Possible new T3-T5 mul_1

Tue Apr 2 05:32:04 CEST 2013

For the most critical functions, i.e., mul_1, addmul_1, submul_1, mul_2,
and addmul_2, we should not stick to 2-way unrolling.

I played with a 4-way unrolled mul_1, but not using your multi-pointer
trick, meaning that we will spend two cycles instead of one cycle for
bookkeeping.

Our current is stated as running at 3.8 c/l.  If this new code runs
ideally, it will be 3 c/l.  We need to watch out for small count speed
too.  Surely, this code will add some overhead compared to the old code.

If you could please run something like

  tune/speed -p10000000 -s1-1000 -f1.1 -C mpn_mul_1.3

for both the old code and this code, that would be great!

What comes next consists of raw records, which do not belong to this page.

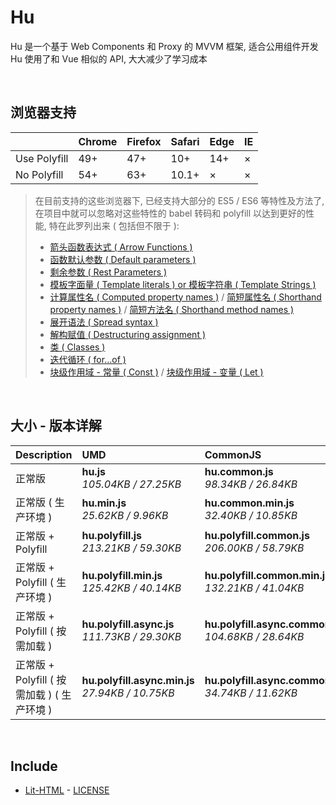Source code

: # Hu
Hu 是一个基于 Web Components 和 Proxy 的 MVVM 框架, 适合公用组件开发<br>
Hu 使用了和 Vue 相似的 API, 大大减少了学习成本

<br>

## 浏览器支持

|              | Chrome | Firefox | Safari | Edge | IE |
| :-           | :-     | :-      | :-     | :-   | :- |
| Use Polyfill | 49+    | 47+     | 10+    | 14+  | ×  |
| No Polyfill  | 54+    | 63+     | 10.1+  | ×    | ×  |

> 在目前支持的这些浏览器下, 已经支持大部分的 ES5 / ES6 等特性及方法了,<br>
> 在项目中就可以忽略对这些特性的 babel 转码和 polyfill 以达到更好的性能, 特在此罗列出来 ( 包括但不限于 ): <br>
  > - [箭头函数表达式 ( Arrow Functions )](https://developer.mozilla.org/zh-CN/docs/Web/JavaScript/Reference/Functions/Arrow_functions)
  > - [函数默认参数 ( Default parameters )](https://developer.mozilla.org/zh-CN/docs/Web/JavaScript/Reference/Functions/Default_parameters)
  > - [剩余参数 ( Rest Parameters )](https://developer.mozilla.org/zh-CN/docs/Web/JavaScript/Reference/Functions/Rest_parameters)
  > - [模板字面量 ( Template literals ) or 模板字符串 ( Template Strings )](https://developer.mozilla.org/zh-CN/docs/Web/JavaScript/Reference/template_strings)
  > - [计算属性名 ( Computed property names )](https://developer.mozilla.org/zh-CN/docs/Web/JavaScript/Reference/Operators/Object_initializer#计算属性名) / [简短属性名 ( Shorthand property names )](https://developer.mozilla.org/zh-CN/docs/Web/JavaScript/Reference/Operators/Object_initializer#属性定义) / [简短方法名 ( Shorthand method names )](https://developer.mozilla.org/zh-CN/docs/Web/JavaScript/Reference/Operators/Object_initializer#方法定义)
  > - [展开语法 ( Spread syntax )](https://developer.mozilla.org/zh-CN/docs/Web/JavaScript/Reference/Operators/Spread_syntax)
  > - [解构赋值 ( Destructuring assignment )](https://developer.mozilla.org/zh-CN/docs/Web/JavaScript/Reference/Operators/Destructuring_assignment)
  > - [类 ( Classes )](https://developer.mozilla.org/zh-CN/docs/Web/JavaScript/Reference/Classes)
  > - [迭代循环 ( for...of )](https://developer.mozilla.org/zh-CN/docs/Web/JavaScript/Reference/Statements/for...of)
  > - [块级作用域 - 常量 ( Const )](https://developer.mozilla.org/zh-CN/docs/Web/JavaScript/Reference/Statements/const) / [块级作用域 - 变量 ( Let )](https://developer.mozilla.org/zh-CN/docs/Web/JavaScript/Reference/Statements/let)

<br>

## 大小 - 版本详解
| Description | UMD | CommonJS | ES Module |
| :- | :- | :- | :- |
| 正常版 | **hu.js**<br>*105.04KB / 27.25KB* | **hu.common.js**<br>*98.34KB / 26.84KB* | **hu.esm.js**<br>*98.32KB / 26.83KB* |
| 正常版 ( 生产环境 ) | **hu.min.js**<br>*25.62KB / 9.96KB* | **hu.common.min.js**<br>*32.40KB / 10.85KB* | **hu.esm.min.js**<br>*25.45KB / 9.89KB* |
| 正常版 + Polyfill | **hu.polyfill.js**<br>*213.21KB / 59.30KB* | **hu.polyfill.common.js**<br>*206.00KB / 58.79KB* | **hu.polyfill.esm.js**<br>*205.99KB / 58.78KB* |
| 正常版 + Polyfill ( 生产环境 ) | **hu.polyfill.min.js**<br>*125.42KB / 40.14KB* | **hu.polyfill.common.min.js**<br>*132.21KB / 41.04KB* | **hu.polyfill.esm.min.js**<br>*125.25KB / 40.08KB* |
| 正常版 + Polyfill ( 按需加载 ) | **hu.polyfill.async.js**<br>*111.73KB / 29.30KB* | **hu.polyfill.async.common.js**<br>*104.68KB / 28.64KB* | **hu.polyfill.async.esm.js**<br>*104.67KB / 28.62KB* |
| 正常版 + Polyfill ( 按需加载 ) ( 生产环境 ) | **hu.polyfill.async.min.js**<br>*27.94KB / 10.75KB* | **hu.polyfill.async.common.min.js**<br>*34.74KB / 11.62KB* | **hu.polyfill.async.esm.min.js**<br>*27.77KB / 10.67KB* |

<br>

## Include
  - [Lit-HTML](https://github.com/Polymer/lit-html) \- [LICENSE](https://github.com/Polymer/lit-html/blob/master/LICENSE)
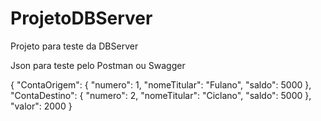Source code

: # ProjetoDBServer
Projeto para teste da DBServer

Json para teste pelo Postman ou Swagger

{
  "ContaOrigem": {
    "numero": 1,
    "nomeTitular": "Fulano",
    "saldo": 5000
  },
  "ContaDestino": {
    "numero": 2,
    "nomeTitular": "Ciclano",
    "saldo": 5000
  },
  "valor": 2000
}


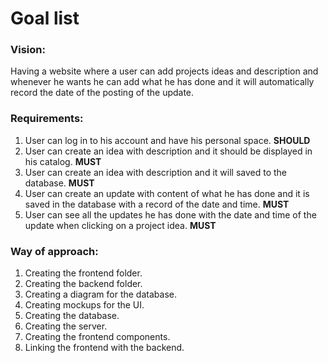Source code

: # Goal list

### Vision:

Having a website where a user can add projects ideas and description and whenever he wants he can add what he has done and it will automatically record the date of the posting of the update.

### Requirements:

1. User can log in to his account and have his personal space. **SHOULD**
2. User can create an idea with description and it should be displayed in his catalog. **MUST**
3. User can create an idea with description and it will saved to the database. **MUST**
4. User can create an update with content of what he has done and it is saved in the database with a record of the date and time. **MUST**
5. User can see all the updates he has done with the date and time of the update when clicking on a project idea. **MUST**

### Way of approach:

1. Creating the frontend folder.
2. Creating the backend folder.
3. Creating a diagram for the database.
4. Creating mockups for the UI.
5. Creating the database.
6. Creating the server.
7. Creating the frontend components.
8. Linking the frontend with the backend.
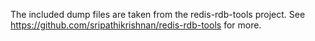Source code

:The included dump files are taken from the redis-rdb-tools project.
See https://github.com/sripathikrishnan/redis-rdb-tools for more.
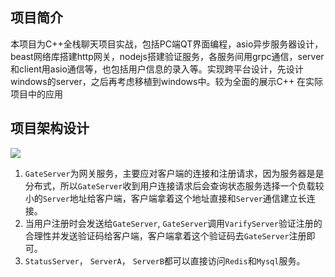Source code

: 

## 项目简介

本项目为C++全栈聊天项目实战，包括PC端QT界面编程，asio异步服务器设计，beast网络库搭建http网关，nodejs搭建验证服务，各服务间用grpc通信，server和client用asio通信等，也包括用户信息的录入等。实现跨平台设计，先设计windows的server，之后再考虑移植到windows中。较为全面的展示C++ 在实际项目中的应用



## 项目架构设计

![](https://cdn.nlark.com/yuque/0/2024/png/42854842/1725796335967-96bc2791-49f6-4797-a5c5-9eed1d658901.png)

1. `GateServer`为网关服务，主要应对客户端的连接和注册请求，因为服务器是是分布式，所以`GateServer`收到用户连接请求后会查询状态服务选择一个负载较小的`Server`地址给客户端，客户端拿着这个地址直接和`Server`通信建立长连接。
2. 当用户注册时会发送给`GateServer`, `GateServer`调用`VarifyServer`验证注册的合理性并发送验证码给客户端，客户端拿着这个验证码去`GateServer`注册即可。
3. `StatusServer`， `ServerA`， `ServerB`都可以直接访问`Redis`和`Mysql`服务。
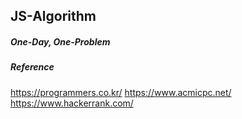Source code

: ## JS-Algorithm

##### One-Day, One-Problem


##### Reference

https://programmers.co.kr/
https://www.acmicpc.net/
https://www.hackerrank.com/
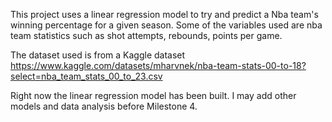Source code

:This project uses a linear regression model to try and predict a Nba team's
winning percentage for a given season. Some of the variables used are 
nba team statistics such as shot attempts, rebounds, points per game.

The dataset used is from a Kaggle dataset 
https://www.kaggle.com/datasets/mharvnek/nba-team-stats-00-to-18?select=nba_team_stats_00_to_23.csv

Right now the linear regression model has been built. I may add other models and data analysis before Milestone 4.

-------------- next part --------------
A non-text attachment was scrubbed...
Name: sparc64-mul_1.asm
Type: application/octet-stream
Size: 3616 bytes
Desc: not available
URL: <http://gmplib.org/list-archives/gmp-devel/attachments/20130402/2ca2b0fa/attachment.obj>
-------------- next part --------------

The addmul_2 and mul_2 code takes several cycles more per iteration than
ideally.  I'll try to schedule mulx and umulxhi further from their
consumers, since that scheduling issue is the suspected prime stalling
reason.

In the end, I don't think addmul_2 should be the mul_basecase workworse
for T4/T5.  We should go to at least addmul_4, perhaps as far as
addmul_8.  We can generate such beats with a small program; I have such
code already for other architectures.

An ideal addmul_8 would run at 2.25 c/l, I think.  Damned be the zany
mpmul instruction!

-- 
Torbj?rn